(RECORDS FOR PROCESSING begins)
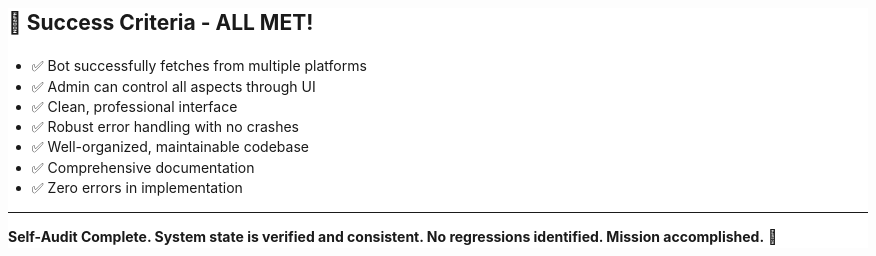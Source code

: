 
## 🎉 Success Criteria - ALL MET!

- ✅ Bot successfully fetches from multiple platforms
- ✅ Admin can control all aspects through UI
- ✅ Clean, professional interface
- ✅ Robust error handling with no crashes
- ✅ Well-organized, maintainable codebase
- ✅ Comprehensive documentation
- ✅ Zero errors in implementation

---

**Self-Audit Complete. System state is verified and consistent. No regressions identified. Mission accomplished.** 🚀

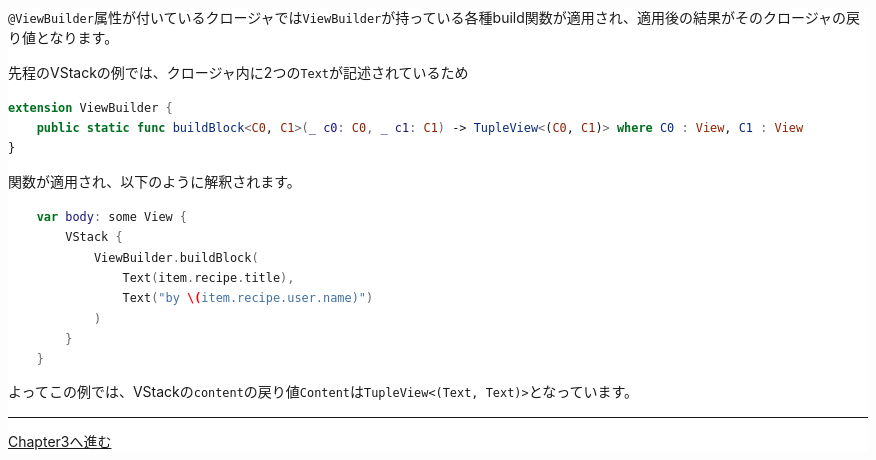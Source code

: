 `@ViewBuilder`属性が付いているクロージャでは`ViewBuilder`が持っている各種build関数が適用され、適用後の結果がそのクロージャの戻り値となります。

先程のVStackの例では、クロージャ内に2つの`Text`が記述されているため

```swift
extension ViewBuilder {
    public static func buildBlock<C0, C1>(_ c0: C0, _ c1: C1) -> TupleView<(C0, C1)> where C0 : View, C1 : View
}
```

関数が適用され、以下のように解釈されます。

```swift
    var body: some View {
        VStack {
            ViewBuilder.buildBlock(
                Text(item.recipe.title),
                Text("by \(item.recipe.user.name)")
            )
        }
    }
```

よってこの例では、VStackの`content`の戻り値`Content`は`TupleView<(Text, Text)>`となっています。

---

[Chapter3へ進む](chapter_03.md)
(RECORDS FOR PROCESSING ends)
Whenever a line in the entries holds the word "item", copy that line.

                Text(item.recipe.title),
                Text("by \(item.recipe.user.name)")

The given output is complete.